Well, what I encountered before is that one of them suddenly did not reply to ping at least via one ISP (probably some routing problem in the ISP) and then this entire ISP was not used, while other destinations were reachable. Then I found and implemented that 2-level approach, although I am not completely sure if it was on the (old) forum or on the manual site (help.mikrotik)
It has since worked well, also for IPv6, even when there was another failure at the ISP where Google wasn’t working but Cloudflare was.

thanks for this information,

I guess it’s a risk to take with such an implementation?

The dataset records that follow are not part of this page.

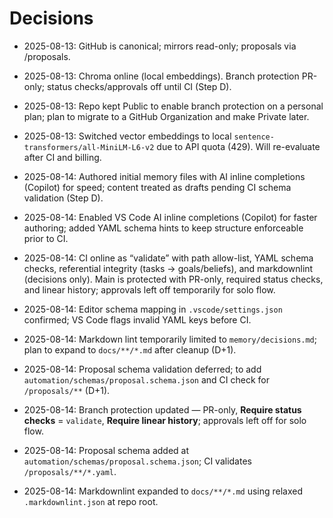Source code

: # Decisions

- 2025-08-13: GitHub is canonical; mirrors read-only; proposals via /proposals.

- 2025-08-13: Chroma online (local embeddings). Branch protection PR-only; status checks/approvals off until CI (Step D).

- 2025-08-13: Repo kept Public to enable branch protection on a personal plan; plan to migrate to a GitHub Organization and make Private later.

- 2025-08-13: Switched vector embeddings to local `sentence-transformers/all-MiniLM-L6-v2` due to API quota (429). Will re-evaluate after CI and billing.

- 2025-08-14: Authored initial memory files with AI inline completions (Copilot) for speed; content treated as drafts pending CI schema validation (Step D).

- 2025-08-14: Enabled VS Code AI inline completions (Copilot) for faster authoring; added YAML schema hints to keep structure enforceable prior to CI.

- 2025-08-14: CI online as “validate” with path allow-list, YAML schema checks, referential integrity (tasks → goals/beliefs), and markdownlint (decisions only). Main is protected with PR-only, required status checks, and linear history; approvals left off temporarily for solo flow.

- 2025-08-14: Editor schema mapping in `.vscode/settings.json` confirmed; VS Code flags invalid YAML keys before CI.

- 2025-08-14: Markdown lint temporarily limited to `memory/decisions.md`; plan to expand to `docs/**/*.md` after cleanup (D+1).

- 2025-08-14: Proposal schema validation deferred; to add `automation/schemas/proposal.schema.json` and CI check for `/proposals/**` (D+1).

- 2025-08-14: Branch protection updated — PR-only, **Require status checks** = `validate`, **Require linear history**; approvals left off for solo flow.

- 2025-08-14: Proposal schema added at `automation/schemas/proposal.schema.json`; CI validates `/proposals/**/*.yaml`.

- 2025-08-14: Markdownlint expanded to `docs/**/*.md` using relaxed `.markdownlint.json` at repo root.
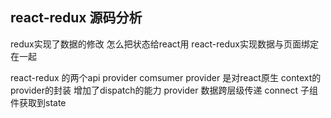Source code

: ## react-redux 源码分析
redux实现了数据的修改 怎么把状态给react用  react-redux实现数据与页面绑定在一起

react-redux 的两个api
provider comsumer 
provider 是对react原生 context的provider的封装 增加了dispatch的能力 
provider 数据跨层级传递 
connect 子组件获取到state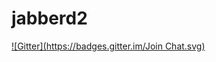 # jabberd2
[![Gitter](https://badges.gitter.im/Join Chat.svg)](https://gitter.im/jabberd2/jabberd2?utm_source=badge&utm_medium=badge&utm_campaign=pr-badge&utm_content=badge)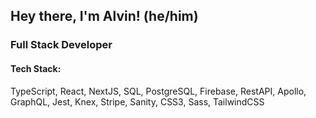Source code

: ## Hey there, I'm Alvin! (he/him)

### Full Stack Developer

#### Tech Stack: 
TypeScript, React, NextJS, SQL, PostgreSQL, Firebase, RestAPI, Apollo, GraphQL, Jest, Knex, Stripe, Sanity,  CSS3, Sass, TailwindCSS



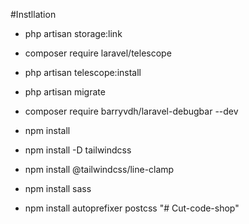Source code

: 
#Instllation

- php artisan storage:link

- composer require laravel/telescope

- php artisan telescope:install

- php artisan migrate

- composer require barryvdh/laravel-debugbar --dev

- npm install

- npm install -D tailwindcss

- npm install  @tailwindcss/line-clamp

- npm install sass

- npm install autoprefixer postcss
"# Cut-code-shop" 
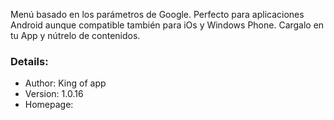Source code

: Menú basado en los parámetros de Google. Perfecto para aplicaciones Android aunque compatible también para iOs y Windows Phone. Cargalo en tu App y nútrelo de contenidos.

### Details:

- Author: King of app
- Version: 1.0.16
- Homepage:
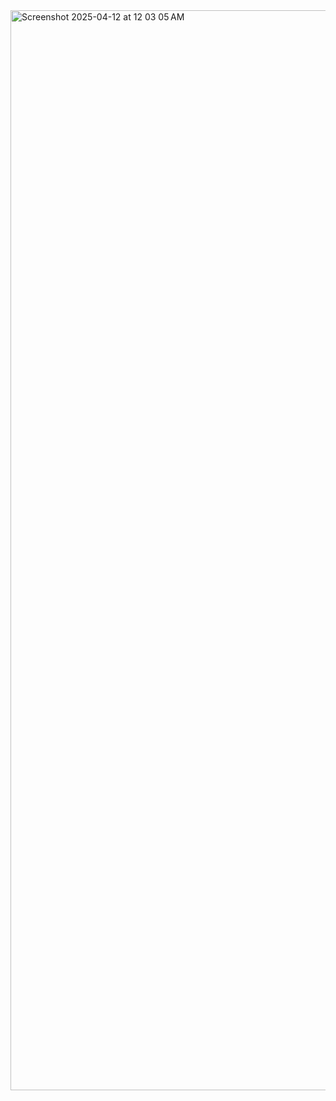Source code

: <img width="1728" alt="Screenshot 2025-04-12 at 12 03 05 AM" src="https://github.com/user-attachments/assets/31e9fdee-bcf8-4763-97ff-8d909eb79124" />
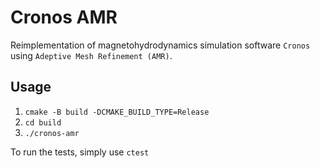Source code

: # Cronos AMR

Reimplementation of magnetohydrodynamics simulation software `Cronos` using
`Adeptive Mesh Refinement (AMR)`.

## Usage

1. `cmake -B build -DCMAKE_BUILD_TYPE=Release`
2. `cd build`
3. `./cronos-amr`

To run the tests, simply use `ctest`
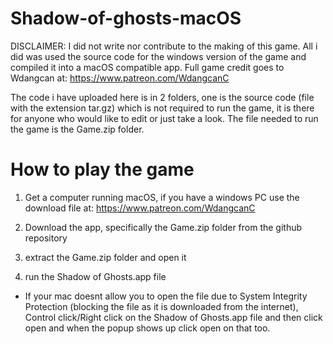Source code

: # Shadow-of-ghosts-macOS

DISCLAIMER: I did not write nor contribute to the making of this game. All i did was used the source code for the windows version of the game and compiled it into a macOS compatible app. Full game credit goes to Wdangcan at: https://www.patreon.com/WdangcanC



The code i have uploaded here is in 2 folders, one is the source code (file with the extension tar.gz) which is not required to run the game, it is there for anyone who would like to edit or just take a look. The file needed to run the game is the Game.zip folder.

# How to play the game

1. Get a computer running macOS, if you have a windows PC use the download file at: https://www.patreon.com/WdangcanC

2. Download the app, specifically the Game.zip folder from the github repository

3. extract the Game.zip folder and open it

4. run the Shadow of Ghosts.app file

* If your mac doesnt allow you to open the file due to System Integrity Protection (blocking the file as it is downloaded from the internet), Control click/Right click on the Shadow of Ghosts.app file and then click open and when the popup shows up click open on that too.
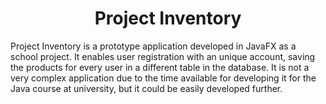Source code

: <h1 align="center"> Project Inventory</h1>

Project Inventory is a prototype application developed in JavaFX as a school project. It enables user registration with an unique account, saving the products for every user in a different table in the database.
It is not a very complex application due to the time available for developing it for the Java course at university, but it could be easily developed further.
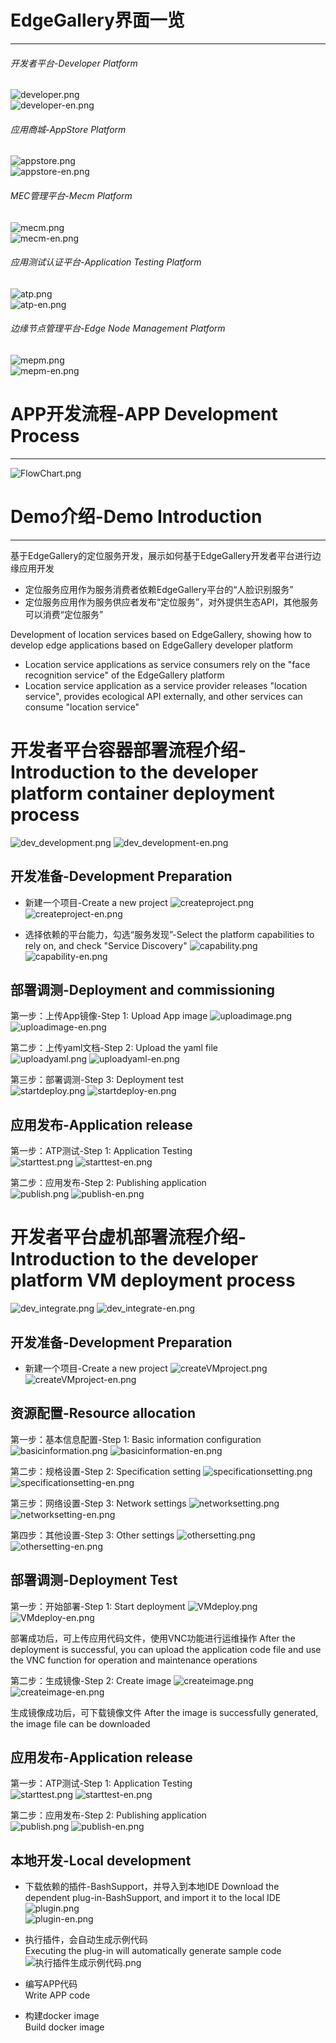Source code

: # EdgeGallery界面一览
-------------------
###### 开发者平台-Developer Platform
![](/uploads/images/2021/v1.2/developer.png "developer.png")<br>
![](/uploads/images/2021/v1.2/developer-en.png "developer-en.png")<br>

###### 应用商城-AppStore Platform
![](/uploads/images/2021/v1.2/appstore.png "appstore.png")<br>
![](/uploads/images/2021/v1.2/appstore-en.png "appstore-en.png")<br>

###### MEC管理平台-Mecm Platform
![](/uploads/images/2021/v1.2/mecm.png "mecm.png")<br>
![](/uploads/images/2021/v1.2/mecm-en.png "mecm-en.png")<br>

###### 应用测试认证平台-Application Testing Platform
![](/uploads/images/2021/v1.2/atp.png "atp.png")<br>
![](/uploads/images/2021/v1.2/atp-en.png "atp-en.png")<br>

###### 边缘节点管理平台-Edge Node Management Platform
![](/uploads/images/2021/v1.2/mepm.png "mepm.png")<br>
![](/uploads/images/2021/v1.2/mepm-en.png "mepm-en.png")<br>

# APP开发流程-APP Development Process
-------------------
![](/uploads/images/2021/v1.1/FlowChart.png "FlowChart.png")<br>

# Demo介绍-Demo Introduction
-------------------
基于EdgeGallery的定位服务开发，展示如何基于EdgeGallery开发者平台进行边缘应用开发<br>
* 定位服务应用作为服务消费者依赖EdgeGallery平台的“人脸识别服务”<br>
* 定位服务应用作为服务供应者发布“定位服务”，对外提供生态API，其他服务可以消费“定位服务”<br>

Development of location services based on EdgeGallery, showing how to develop edge applications based on EdgeGallery developer platform<br>
* Location service applications as service consumers rely on the "face recognition service" of the EdgeGallery platform<br>
* Location service application as a service provider releases "location service", provides ecological API externally, and other services can consume "location service"<br>

# 开发者平台容器部署流程介绍-Introduction to the developer platform container deployment process
![](/uploads/images/2021/v1.2/dev_development.png "dev_development.png")
![](/uploads/images/2021/v1.2/dev_development-en.png "dev_development-en.png")

## 开发准备-Development Preparation
* 新建一个项目-Create a new project 
![](/uploads/images/2021/v1.2/createproject.png "createproject.png")
![](/uploads/images/2021/v1.2/createproject-en.png "createproject-en.png")

* 选择依赖的平台能力，勾选“服务发现”-Select the platform capabilities to rely on, and check "Service Discovery"
![](/uploads/images/2021/v1.2/capability.png "capability.png")
![](/uploads/images/2021/v1.2/capability-en.png "capability-en.png")

## 部署调测-Deployment and commissioning

 第一步：上传App镜像-Step 1: Upload App image
![](/uploads/images/2021/v1.2/uploadimage.png "uploadimage.png")
![](/uploads/images/2021/v1.2/uploadimage-en.png "uploadimage-en.png")    

 第二步：上传yaml文档-Step 2: Upload the yaml file  
![](/uploads/images/2021/v1.2/uploadyaml.png "uploadyaml.png")
![](/uploads/images/2021/v1.2/uploadyaml-en.png "uploadyaml-en.png")        

 第三步：部署调测-Step 3: Deployment test   
![](/uploads/images/2021/v1.2/startdeploy.png "startdeploy.png")
![](/uploads/images/2021/v1.2/startdeploy-en.png "startdeploy-en.png")           


##  应用发布-Application release  

第一步：ATP测试-Step 1: Application Testing     
![](/uploads/images/2021/v1.2/starttest.png "starttest.png")
![](/uploads/images/2021/v1.2/starttest-en.png "starttest-en.png")   

第二步：应用发布-Step 2: Publishing application    
![](/uploads/images/2021/v1.2/publish.png "publish.png")
![](/uploads/images/2021/v1.2/publish-en.png "publish-en.png")  


# 开发者平台虚机部署流程介绍-Introduction to the developer platform VM deployment process
![](/uploads/images/2021/v1.2/dev_integrate.png "dev_integrate.png")
![](/uploads/images/2021/v1.2/dev_integrate-en.png "dev_integrate-en.png")

## 开发准备-Development Preparation
* 新建一个项目-Create a new project 
![](/uploads/images/2021/v1.2/createVMproject.png "createVMproject.png")
![](/uploads/images/2021/v1.2/createVMproject-en.png "createVMproject-en.png")

## 资源配置-Resource allocation

 第一步：基本信息配置-Step 1: Basic information configuration
![](/uploads/images/2021/v1.2/basicinformation.png "basicinformation.png")
![](/uploads/images/2021/v1.2/basicinformation-en.png "basicinformation-en.png")    

 第二步：规格设置-Step 2: Specification setting
![](/uploads/images/2021/v1.2/specificationsetting.png "specificationsetting.png")
![](/uploads/images/2021/v1.2/specificationsetting-en.png "specificationsetting-en.png")        

 第三步：网络设置-Step 3: Network settings
![](/uploads/images/2021/v1.2/networksetting.png "networksetting.png")
![](/uploads/images/2021/v1.2/networksetting-en.png "networksetting-en.png")           

 第四步：其他设置-Step 3: Other settings
![](/uploads/images/2021/v1.2/othersetting.png "othersetting.png")
![](/uploads/images/2021/v1.2/othersetting-en.png "othersetting-en.png")

##  部署调测-Deployment Test

 第一步：开始部署-Step 1: Start deployment
![](/uploads/images/2021/v1.2/VMdeploy.png "VMdeploy.png")
![](/uploads/images/2021/v1.2/VMdeploy-en.png "VMdeploy-en.png")

部署成功后，可上传应用代码文件，使用VNC功能进行运维操作
After the deployment is successful, you can upload the application code file and use the VNC function for operation and maintenance operations

 第二步：生成镜像-Step 2: Create image
![](/uploads/images/2021/v1.2/createimage.png "createimage.png")
![](/uploads/images/2021/v1.2/createimage-en.png "createimage-en.png")

生成镜像成功后，可下载镜像文件
After the image is successfully generated, the image file can be downloaded

##  应用发布-Application release  

第一步：ATP测试-Step 1: Application Testing     
![](/uploads/images/2021/v1.2/starttest.png "starttest.png")
![](/uploads/images/2021/v1.2/starttest-en.png "starttest-en.png")   

第二步：应用发布-Step 2: Publishing application    
![](/uploads/images/2021/v1.2/publish.png "publish.png")
![](/uploads/images/2021/v1.2/publish-en.png "publish-en.png") 


## 本地开发-Local development
* 下载依赖的插件-BashSupport，并导入到本地IDE
  Download the dependent plug-in-BashSupport, and import it to the local IDE  
![](/uploads/images/2021/v1.2/plugin.png "plugin.png")    
![](/uploads/images/2021/v1.2/plugin-en.png "plugin-en.png")  

* 执行插件，会自动生成示例代码    
  Executing the plug-in will automatically generate sample code
![](/uploads/images/2021/cor2020/execute_plugin.png "执行插件生成示例代码.png")    

* 编写APP代码    
  Write APP code

* 构建docker image  
  Build docker image    



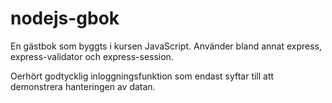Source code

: # nodejs-gbok

En gästbok som byggts i kursen JavaScript. Använder bland annat express, express-validator och express-session.

Oerhört godtycklig inloggningsfunktion som endast syftar till att demonstrera hanteringen av datan.
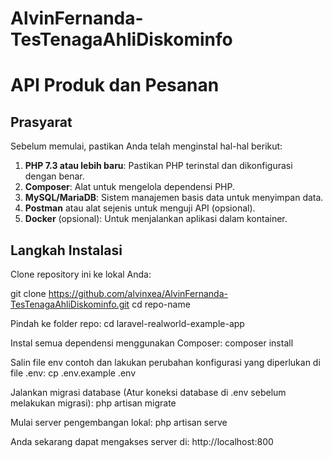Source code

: # AlvinFernanda-TesTenagaAhliDiskominfo

# API Produk dan Pesanan
## Prasyarat

Sebelum memulai, pastikan Anda telah menginstal hal-hal berikut:

1. **PHP 7.3 atau lebih baru**: Pastikan PHP terinstal dan dikonfigurasi dengan benar.
2. **Composer**: Alat untuk mengelola dependensi PHP.
3. **MySQL/MariaDB**: Sistem manajemen basis data untuk menyimpan data.
4. **Postman** atau alat sejenis untuk menguji API (opsional).
5. **Docker** (opsional): Untuk menjalankan aplikasi dalam kontainer.

## Langkah Instalasi

Clone repository ini ke lokal Anda:

git clone https://github.com/alvinxea/AlvinFernanda-TesTenagaAhliDiskominfo.git
cd repo-name

Pindah ke folder repo:
cd laravel-realworld-example-app

Instal semua dependensi menggunakan Composer:
composer install

Salin file env contoh dan lakukan perubahan konfigurasi yang diperlukan di file .env:
cp .env.example .env

Jalankan migrasi database (Atur koneksi database di .env sebelum melakukan migrasi):
php artisan migrate

Mulai server pengembangan lokal:
php artisan serve

Anda sekarang dapat mengakses server di: http://localhost:800
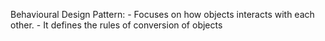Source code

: Behavioural Design Pattern:
    - Focuses on how objects interacts with each other.
    - It defines the rules of conversion of objects 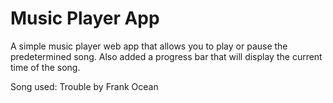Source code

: # Music Player App
A simple music player web app that allows you to play or pause the predetermined song. Also added a progress bar that will display the current time of the song.

Song used: Trouble by Frank Ocean
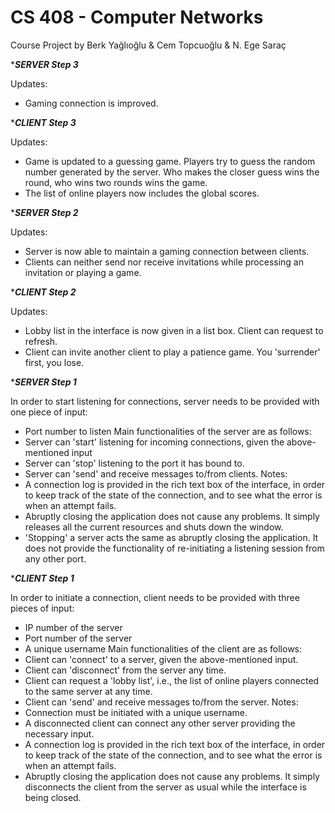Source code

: # CS 408 - Computer Networks
Course Project
by Berk Yağlıoğlu & Cem Topcuoğlu & N. Ege Saraç

********************************************SERVER Step 3*******************************************

Updates:
 - Gaming connection is improved.
 
********************************************CLIENT Step 3*******************************************

Updates:
 - Game is updated to a guessing game. Players try to guess the random number generated by the server.
	Who makes the closer guess wins the round, who wins two rounds wins the game.
 - The list of online players now includes the global scores.


********************************************SERVER Step 2*******************************************

Updates:
 - Server is now able to maintain a gaming connection between clients.
 - Clients can neither send nor receive invitations while processing an invitation or playing a game.
 
********************************************CLIENT Step 2*******************************************

Updates:
 - Lobby list in the interface is now given in a list box. Client can request to refresh.
 - Client can invite another client to play a patience game. You 'surrender' first, you lose.


********************************************SERVER Step 1*******************************************

In order to start listening for connections, server needs to be provided with one piece of input:
 - Port number to listen
Main functionalities of the server are as follows:
 - Server can 'start' listening for incoming connections, given the above-mentioned input
 - Server can 'stop' listening to the port it has bound to.
 - Server can 'send' and receive messages to/from clients.
Notes:
 - A connection log is provided in the rich text box of the interface, in order to keep track of
	the state of the connection, and to see what the error is when an attempt fails.
 - Abruptly closing the application does not cause any problems. It simply releases all the current
	resources and shuts down the window.
 - 'Stopping' a server acts the same as abruptly closing the application. It does not provide the
	functionality of re-initiating a listening session from any other port.
 
 ********************************************CLIENT Step 1*******************************************

In order to initiate a connection, client needs to be provided with three pieces of input:
 - IP number of the server
 - Port number of the server
 - A unique username
Main functionalities of the client are as follows:
 - Client can 'connect' to a server, given the above-mentioned input.
 - Client can 'disconnect' from the server any time.
 - Client can request a 'lobby list', i.e., the list of online players connected to the same server
	at any time.
 - Client can 'send' and receive messages to/from the server.
Notes:
 - Connection must be initiated with a unique username.
 - A disconnected client can connect any other server providing the necessary input.
 - A connection log is provided in the rich text box of the interface, in order to keep track of
	the state of the connection, and to	see what the error is when an attempt fails.
 - Abruptly closing the application does not cause any problems. It simply disconnects the client
	from the server as usual while the interface is being closed.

FLAT APPROACH to having to DNS sites checked per WAN.

/ip route
add check-gateway=ping dst-address=0.0.0.0/0 gateway=8.8.4.4 routing-table=main scope=10 target-scope=12
add check-gateway=ping distance=2 dst-address=0.0.0.0/0 gateway=1.1.1.1 routing-table=main scope=10 target-scope=12
add distance=3 check-gateway=ping dst-address=0.0.0.0/0 gateway=9.9.9.9 routing-table=main scope=10 target-scope=12
add distance=4 check-gateway=ping dst-address=0.0.0.0/0 gateway=208.67.222.222 routing-table=main scope=10 target-scope=12
+++++++++++++++++++++++++++++
add dst-address=8.8.4.4/32 gateway=172.22.2.1 routing-table=main scope=10 target-scope=11
add distance=2 dst-address=1.1.1.1/32 gateway=172.22.2.1 routing-table=main scope=10 target-scope=11
add distance=3 dst-address=9.9.9.9/32 gateway=192.168.1.1 routing-table=main scope=10 target-scope=11
add distance=4 dst-address=208.67.222.222/32 gateway=192.168.1.1 routing-table=main scope=10 target-scope=11

NESTED APPROACH
( need a faux not used address in the mix )
admins can accomplish the same effect as the “flat” approach above by layering or nesting the recursive routes with each other with the same outcome. This is a more complex setup but is deemed to be more efficient overall especially if using multiple routing tables (academic and not required for new users). It is included for those interested. The tricky part is that we will use an address that really doesn’t exist to force the router to look for a routing, in this case randomly choose 10.10.10.10/32. Thus we create a top rule with no apparent path and then recursively look for a path through both DNS addresses which then are resolved by the direct route through the ISP gateway. So although it appears we are using three Other addresses in nested recursive routing we are still only using 2 KNOWN DNS addresses and one 'BOGUS" address. The bogus address is used to force the router to be recursive for both the KNOWN Dns addresses. In other words, the flat approach is Recursive to Resolving (two steps), nested is Recursive to Recursive to Resolving (three steps).

/ip route
{ faux address }
add dst-address=0.0.0.0/0 gateway=10.10.10.10 scope=10 target-scope=13
++++++++++++++++
{ WAN1 }
add distance=2 check-gateway=ping dst-address=10.10.10.10/32 gateway=8.8.4.4 scope=10 target-scope=12
add distance=2 dst-address=8.8.4.4/32 gateway=172.22.2.1 scope=10 target-scope=11
+++++++++++++++
add distance=3 check-gateway=ping dst-address=10.10.10.10/32 gateway=1.1.1.1 scope=10 target-scope=12
add distance=3 dst-address=1.1.1.1.1/32 gateway=172.22.2.1 scope=10 target-scope=11
++++++++++++++++
{ WAN2 }
add distance=4 check-gateway=ping dst-address=10.10.10.10/32 gateway=9.9.9.9 scope=10 target-scope=12
add distance=4 dst-address=9.9.9.9/32 gateway=192.168.1.1 scope=10 target-scope=11
++++++++++++++
add distance=5 check-gateway=ping dst-address=10.10.10.10/32 gateway=208.67.222.222 scope=10 target-scope=12
add distance=5 dst-address=208.67.222.222/32 gateway=192.168.1.1 scope=10 target-scope=11

so basically the Flat approach is checking 2 DNS per each WAN, and so I’m actually not losing the ISP(WAN1) if 8.8.4.4 stops getting pinged because i then default to 1.1.1.1 on the same WAN 1 and so on and so forth. so If I lose both DNS then surely the ISP is down!a nd we swiotch to WAN 2!

I think I will keep the FLAT approach for now!